### Exercise materials
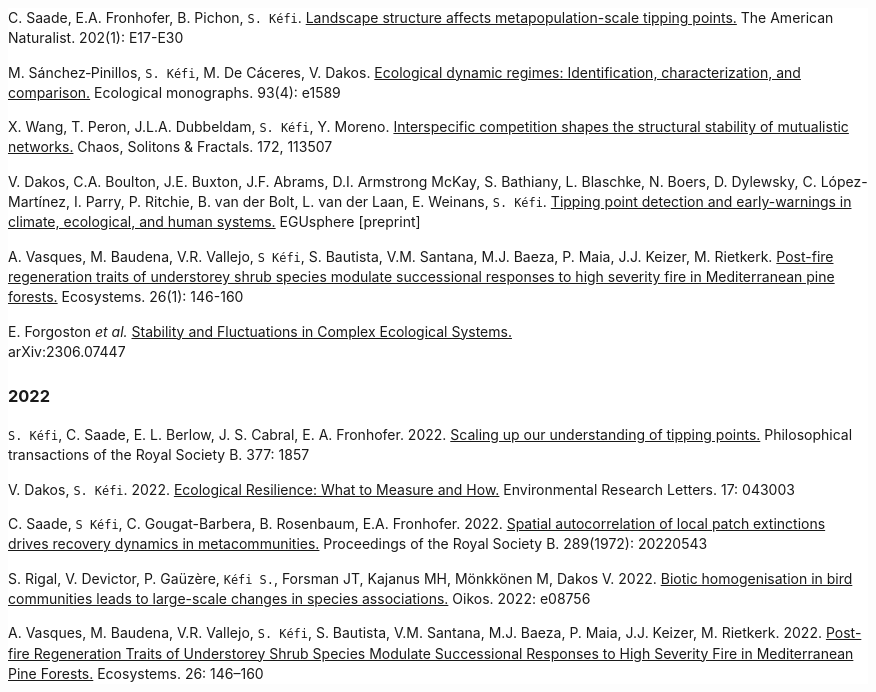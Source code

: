 C. Saade, E.A. Fronhofer, B. Pichon, `S. Kéfi`. 
[Landscape structure affects metapopulation-scale tipping points.](https://www.journals.uchicago.edu/doi/abs/10.1086/724550) 
The American Naturalist. 202(1): E17-E30

M. Sánchez‐Pinillos, `S. Kéfi`, M. De Cáceres, V. Dakos. 
[Ecological dynamic regimes: Identification, characterization, and comparison.](https://esajournals.onlinelibrary.wiley.com/doi/full/10.1002/ecm.1589) 
Ecological monographs. 93(4): e1589

X. Wang, T. Peron, J.L.A. Dubbeldam, `S. Kéfi`, Y. Moreno. 
[Interspecific competition shapes the structural stability of mutualistic networks.](https://www.sciencedirect.com/science/article/pii/S0960077923004083)
Chaos, Solitons & Fractals. 172, 113507

V. Dakos, C.A. Boulton, J.E. Buxton, J.F. Abrams, D.I. Armstrong McKay, S. Bathiany, L. Blaschke, N. Boers, D. Dylewsky, C. López-Martínez, I. Parry, P. Ritchie, B. van der Bolt, L. van der Laan, E. Weinans, `S. Kéfi`. 
[Tipping point detection and early-warnings in climate, ecological, and human systems.](https://egusphere.copernicus.org/preprints/2023/egusphere-2023-1773/) 
EGUsphere [preprint]

A. Vasques, M. Baudena, V.R. Vallejo, `S Kéfi`, S. Bautista, V.M. Santana, M.J. Baeza, P. Maia, J.J. Keizer, M. Rietkerk. 
[Post-fire regeneration traits of understorey shrub species modulate successional responses to high severity fire in Mediterranean pine forests.](https://link.springer.com/article/10.1007/s10021-022-00750-z) 
Ecosystems. 26(1): 146-160

E. Forgoston <em>et al.</em> 
[Stability and Fluctuations in Complex Ecological Systems.](https://arxiv.org/abs/2306.07447)  
arXiv:2306.07447


### 2022

`S. Kéfi`, C. Saade, E. L. Berlow, J. S. Cabral, E. A. Fronhofer. 2022. 
[Scaling up our understanding of tipping points.](https://doi.org/10.1098/rstb.2021.0386)   Philosophical transactions of the Royal Society B. 377: 1857 

V. Dakos, `S. Kéfi`. 2022. 
[Ecological Resilience: What to Measure and How.](doi.org/10.1088/1748-9326/ac5767) 
Environmental Research Letters. 17: 043003 

C. Saade, `S Kéfi`, C. Gougat-Barbera, B. Rosenbaum, E.A. Fronhofer. 2022. 
[Spatial autocorrelation of local patch extinctions drives recovery dynamics in metacommunities.](https://doi.org/10.1098/rspb.2022.0543) 
Proceedings of the Royal Society B. 289(1972): 20220543 

S. Rigal, V. Devictor, P. Gaüzère, `Kéfi S.`, Forsman JT, Kajanus MH, Mönkkönen M, Dakos V. 2022. 
[Biotic homogenisation in bird communities leads to large-scale changes in species associations.](https://nsojournals.onlinelibrary.wiley.com/doi/10.1111/oik.08756) 
Oikos. 2022: e08756 

A. Vasques, M. Baudena, V.R. Vallejo, `S. Kéfi`, S. Bautista, V.M. Santana, M.J. Baeza, P. Maia, J.J. Keizer, M. Rietkerk.  2022. 
[Post-fire Regeneration Traits of Understorey Shrub Species Modulate Successional Responses to High Severity Fire in Mediterranean Pine Forests.](https://doi.org/10.1007/s10021-022-00750-z) 
Ecosystems. 26: 146–160 
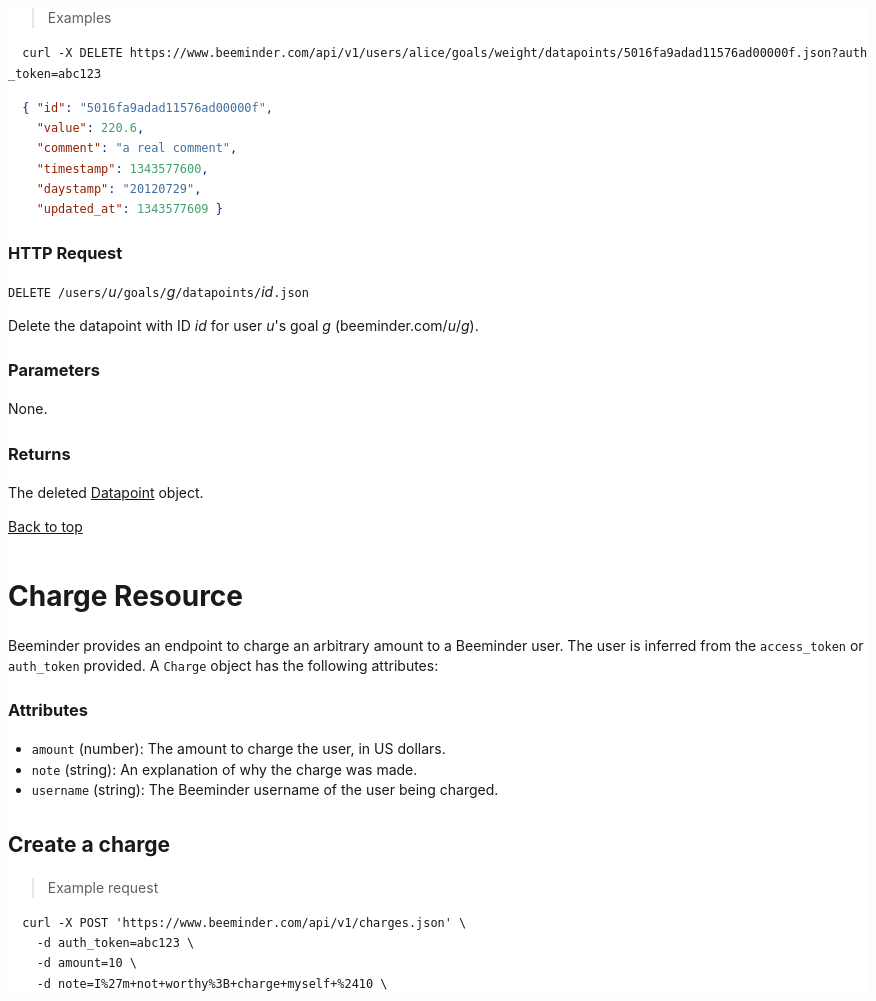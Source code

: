 > Examples

```shell
  curl -X DELETE https://www.beeminder.com/api/v1/users/alice/goals/weight/datapoints/5016fa9adad11576ad00000f.json?auth_token=abc123
```

```json
  { "id": "5016fa9adad11576ad00000f",
    "value": 220.6,
    "comment": "a real comment",
    "timestamp": 1343577600,
    "daystamp": "20120729",
    "updated_at": 1343577609 }
```

### HTTP Request

`DELETE /users/`*u*`/goals/`*g*`/datapoints/`*id*`.json`

Delete the datapoint with ID *id* for user *u*'s goal *g* (beeminder.com/*u*/*g*).

### Parameters

None.

### Returns

The deleted [Datapoint](#datapoint) object.



[Back to top](#)



<h1 id="charge">Charge Resource</h1>

Beeminder provides an endpoint to charge an arbitrary amount to a Beeminder user. The user is inferred from the `access_token` or `auth_token` provided.
A `Charge` object has the following attributes:


### Attributes

* `amount` (number): The amount to charge the user, in US dollars.
* `note` (string): An explanation of why the charge was made.
* `username` (string): The Beeminder username of the user being charged.

<h2 id="postcharge">Create a charge</h2>

> Example request


```shell
  curl -X POST 'https://www.beeminder.com/api/v1/charges.json' \
    -d auth_token=abc123 \
    -d amount=10 \
    -d note=I%27m+not+worthy%3B+charge+myself+%2410 \
```
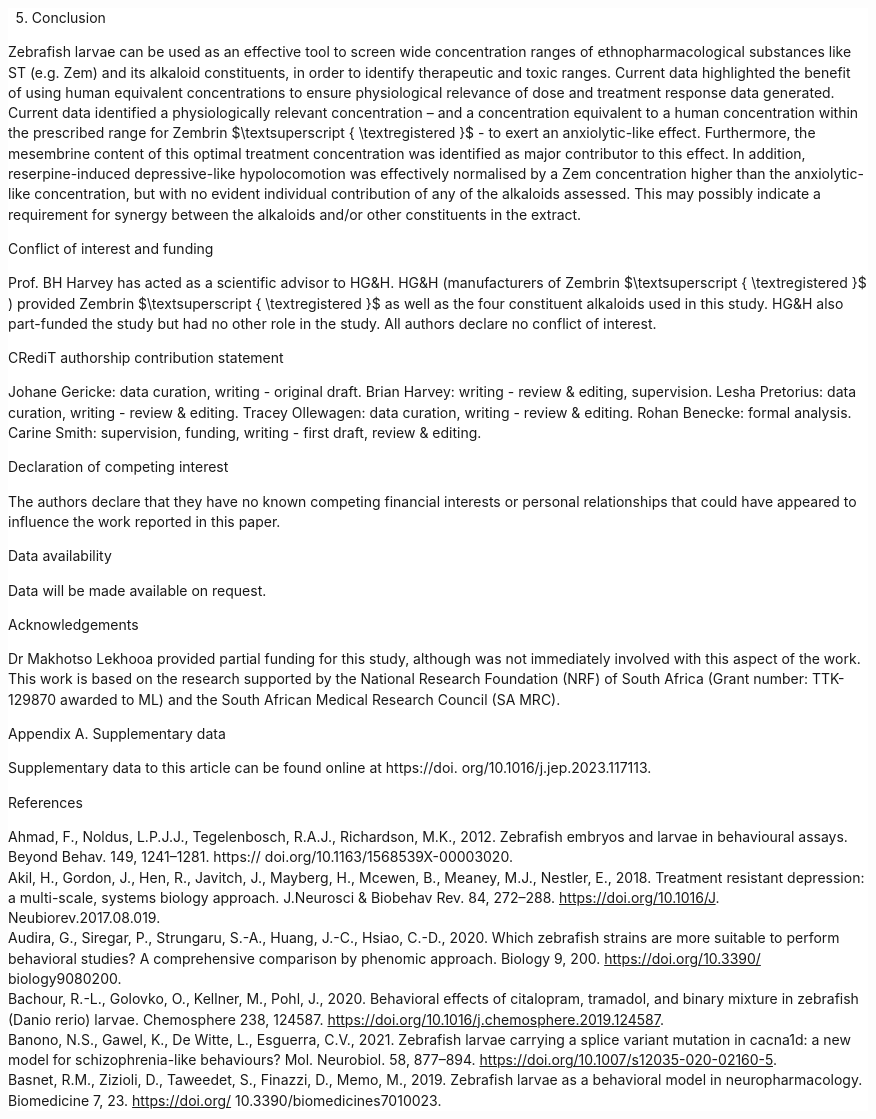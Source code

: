 5. Conclusion

Zebrafish larvae can be used as an effective tool to screen wide concentration ranges of ethnopharmacological substances like ST (e.g. Zem) and its alkaloid constituents, in order to identify therapeutic and toxic ranges. Current data highlighted the benefit of using human equivalent concentrations to ensure physiological relevance of dose and treatment response data generated. Current data identified a physiologically relevant concentration – and a concentration equivalent to a human concentration within the prescribed range for Zembrin $\textsuperscript { \textregistered }$ - to exert an anxiolytic-like effect. Furthermore, the mesembrine content of this optimal treatment concentration was identified as major contributor to this effect. In addition, reserpine-induced depressive-like hypolocomotion was effectively normalised by a Zem concentration higher than the anxiolytic-like concentration, but with no evident individual contribution of any of the alkaloids assessed. This may possibly indicate a requirement for synergy between the alkaloids and/or other constituents in the extract.

Conflict of interest and funding

Prof. BH Harvey has acted as a scientific advisor to HG&H. HG&H (manufacturers of Zembrin $\textsuperscript { \textregistered }$ ) provided Zembrin $\textsuperscript { \textregistered }$ as well as the four constituent alkaloids used in this study. HG&H also part-funded the study but had no other role in the study. All authors declare no conflict of interest.

CRediT authorship contribution statement

Johane Gericke: data curation, writing - original draft. Brian Harvey: writing - review & editing, supervision. Lesha Pretorius: data curation, writing - review & editing. Tracey Ollewagen: data curation, writing - review & editing. Rohan Benecke: formal analysis. Carine Smith: supervision, funding, writing - first draft, review & editing.

Declaration of competing interest

The authors declare that they have no known competing financial interests or personal relationships that could have appeared to influence the work reported in this paper.

Data availability

Data will be made available on request.

Acknowledgements

Dr Makhotso Lekhooa provided partial funding for this study, although was not immediately involved with this aspect of the work. This work is based on the research supported by the National Research Foundation (NRF) of South Africa (Grant number: TTK-129870 awarded to ML) and the South African Medical Research Council (SA MRC).

Appendix A. Supplementary data

Supplementary data to this article can be found online at https://doi. org/10.1016/j.jep.2023.117113.

References

Ahmad, F., Noldus, L.P.J.J., Tegelenbosch, R.A.J., Richardson, M.K., 2012. Zebrafish embryos and larvae in behavioural assays. Beyond Behav. 149, 1241–1281. https:// doi.org/10.1163/1568539X-00003020.   
Akil, H., Gordon, J., Hen, R., Javitch, J., Mayberg, H., Mcewen, B., Meaney, M.J., Nestler, E., 2018. Treatment resistant depression: a multi-scale, systems biology approach. J.Neurosci & Biobehav Rev. 84, 272–288. https://doi.org/10.1016/J. Neubiorev.2017.08.019.   
Audira, G., Siregar, P., Strungaru, S.-A., Huang, J.-C., Hsiao, C.-D., 2020. Which zebrafish strains are more suitable to perform behavioral studies? A comprehensive comparison by phenomic approach. Biology 9, 200. https://doi.org/10.3390/ biology9080200.   
Bachour, R.-L., Golovko, O., Kellner, M., Pohl, J., 2020. Behavioral effects of citalopram, tramadol, and binary mixture in zebrafish (Danio rerio) larvae. Chemosphere 238, 124587. https://doi.org/10.1016/j.chemosphere.2019.124587.   
Banono, N.S., Gawel, K., De Witte, L., Esguerra, C.V., 2021. Zebrafish larvae carrying a splice variant mutation in cacna1d: a new model for schizophrenia-like behaviours? Mol. Neurobiol. 58, 877–894. https://doi.org/10.1007/s12035-020-02160-5.   
Basnet, R.M., Zizioli, D., Taweedet, S., Finazzi, D., Memo, M., 2019. Zebrafish larvae as a behavioral model in neuropharmacology. Biomedicine 7, 23. https://doi.org/ 10.3390/biomedicines7010023.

### Task goal
Exact repetition is the task: every line from the start of the data to the line with "X. Wang, T.", inclusive, and none after it, pictures omitted.

### Answer area
Source code

: C. Saade, E.A. Fronhofer, B. Pichon, `S. Kéfi`. 
[Landscape structure affects metapopulation-scale tipping points.](https://www.journals.uchicago.edu/doi/abs/10.1086/724550) 
The American Naturalist. 202(1): E17-E30

M. Sánchez‐Pinillos, `S. Kéfi`, M. De Cáceres, V. Dakos. 
[Ecological dynamic regimes: Identification, characterization, and comparison.](https://esajournals.onlinelibrary.wiley.com/doi/full/10.1002/ecm.1589) 
Ecological monographs. 93(4): e1589

X. Wang, T. Peron, J.L.A. Dubbeldam, `S. Kéfi`, Y. Moreno. 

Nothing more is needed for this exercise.